• Eating your placenta

    Date: 2010.07.09 | Category: Post-partum | Tags: ,,,

    Many mammals eat their placentas, and with good reason. Eating your placenta helps your uterus shrink to its pre-pregnancy size. It contains oxytocin, also known as the “love hormone”, which reduces stress and makes you feel great. What’s more, placentophagy (the technical term for eating your placenta) can play a key role in preventing and stopping post-partum hemorrhage.

    I don’t know why more people don’t eat their placenta.
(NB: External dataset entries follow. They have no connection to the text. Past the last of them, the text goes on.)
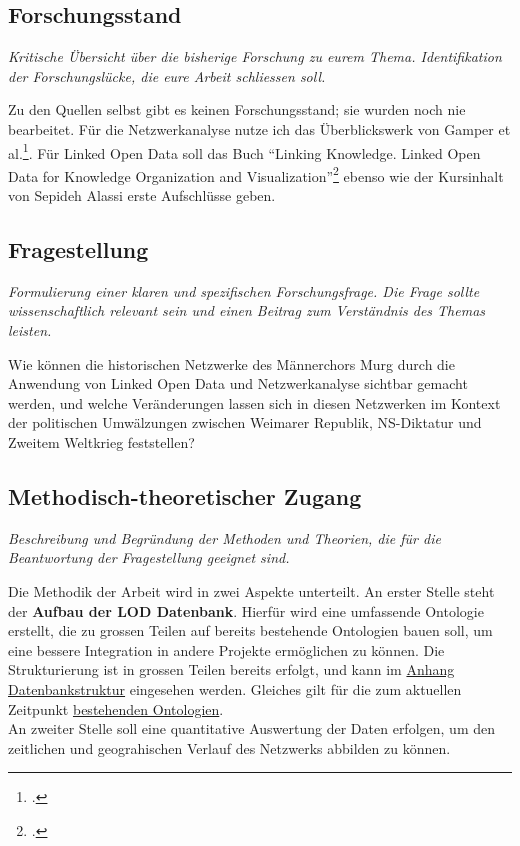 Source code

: \documentclass[12pt, a4paper, ngerman, bidi=default]{article}
\begin{document}
\begin{spacing}{1.5}
\subsection{\textbf{Forschungsstand}} 
\textit{Kritische Übersicht über die bisherige Forschung zu eurem Thema.
Identifikation der Forschungslücke, die eure Arbeit schliessen soll.}

Zu den Quellen selbst gibt es keinen Forschungsstand; sie wurden noch nie bearbeitet.
Für die Netzwerkanalyse nutze ich das Überblickswerk von Gamper et al.\footcite{gamper_knoten_2015}.
Für Linked Open Data soll das Buch \enquote{Linking Knowledge. Linked Open Data for Knowledge Organization and Visualization}\footcite{richard_linking_2022}
ebenso wie der Kursinhalt von Sepideh Alassi erste Aufschlüsse geben.

\subsection{\textbf{Fragestellung}}
\textit{Formulierung einer klaren und spezifischen Forschungsfrage.
Die Frage sollte wissenschaftlich relevant sein und einen Beitrag zum Verständnis des Themas leisten.}

 Wie können die historischen Netzwerke des Männerchors Murg durch die Anwendung von Linked Open Data und Netzwerkanalyse sichtbar gemacht werden, und welche Veränderungen lassen sich in diesen Netzwerken im Kontext der politischen Umwälzungen zwischen Weimarer Republik, NS-Diktatur und Zweitem Weltkrieg feststellen?

\subsection{\textbf{Methodisch-theoretischer Zugang}}
\textit{Beschreibung und Begründung der Methoden und Theorien, die für die Beantwortung der Fragestellung geeignet sind.}

 Die Methodik der Arbeit wird in zwei Aspekte unterteilt. An erster Stelle steht der \textbf{Aufbau der LOD Datenbank}. Hierfür wird eine umfassende Ontologie erstellt, die zu grossen Teilen auf bereits bestehende Ontologien bauen soll, um eine bessere Integration in andere Projekte ermöglichen zu können. Die Strukturierung ist in grossen Teilen bereits erfolgt, und kann im  \hyperref[sec:Anhang Datenbankstruktur]{Anhang Datenbankstruktur} eingesehen werden. Gleiches gilt für die zum aktuellen Zeitpunkt \hyperref[tab:bestehenden Ontologien]{bestehenden Ontologien}.\\
An zweiter Stelle soll eine quantitative Auswertung der Daten erfolgen, um den zeitlichen und geograhischen Verlauf des Netzwerks abbilden zu können.  


\end{spacing}
\end{document}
It’s served your baby for nine months, and now that your baby doesn’t need it any more, your placenta can serve you, too. I first started researching placentophagy as a means of preventing hemhorrhage, but for me, by far the most wonderful thing about eating my son’s placenta is that I was on a birth high for months. Truly, I felt euphoric for a long time, and I have no doubt that my placenta-eating adventure deserves credit for that.

    If you are thinking of eating your placenta when your baby is born, you might feel ever so slightly grossed out. I’m vegetarian, so the thought of eating meat, even of the variety was produced by my very own body, made me feel a bit queazy. Here are some ways to prepare a placenta for consumption, some of which are great for the more weak-stomached of us.
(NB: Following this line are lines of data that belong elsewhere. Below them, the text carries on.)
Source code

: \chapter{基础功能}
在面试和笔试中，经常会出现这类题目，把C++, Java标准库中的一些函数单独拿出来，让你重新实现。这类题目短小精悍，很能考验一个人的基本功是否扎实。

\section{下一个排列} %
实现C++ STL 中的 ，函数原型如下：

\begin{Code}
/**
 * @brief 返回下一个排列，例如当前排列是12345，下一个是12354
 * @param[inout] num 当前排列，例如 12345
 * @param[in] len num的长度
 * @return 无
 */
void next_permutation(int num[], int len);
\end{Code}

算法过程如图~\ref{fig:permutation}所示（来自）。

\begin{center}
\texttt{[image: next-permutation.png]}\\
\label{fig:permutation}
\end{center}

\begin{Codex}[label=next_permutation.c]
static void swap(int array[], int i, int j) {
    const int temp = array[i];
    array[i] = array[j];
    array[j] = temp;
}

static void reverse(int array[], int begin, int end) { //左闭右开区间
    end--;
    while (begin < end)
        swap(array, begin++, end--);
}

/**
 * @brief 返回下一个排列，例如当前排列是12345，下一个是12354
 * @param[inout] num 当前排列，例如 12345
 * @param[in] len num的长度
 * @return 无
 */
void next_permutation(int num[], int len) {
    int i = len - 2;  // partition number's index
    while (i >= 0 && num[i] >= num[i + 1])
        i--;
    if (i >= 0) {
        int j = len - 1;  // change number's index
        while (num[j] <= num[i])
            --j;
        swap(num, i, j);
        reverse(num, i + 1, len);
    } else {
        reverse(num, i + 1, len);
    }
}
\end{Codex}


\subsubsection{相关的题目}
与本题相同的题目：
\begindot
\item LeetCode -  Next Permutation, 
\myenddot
    1) You can put bits of your placenta into a milk or yoghurt smoothie, with red fruits like raspberries, strawberries, and cranberries. If you want, you can even add sugar. I never tried a placenta smoothie, but those who did swear that there is not a trace of anything that tastes like meat. Obviously, you’ll need a blender for this to work.

    2) You can cut it up into little pieces, wash out the excess blood, and swallow it like a pill with a bit of water or juice. This is what I did. Eating your placenta raw probably gives you the most nutrients. You can also freeze the pieces you don’t want to use in the first few days after giving birth, though I think placenta does lose nutrients after freezing.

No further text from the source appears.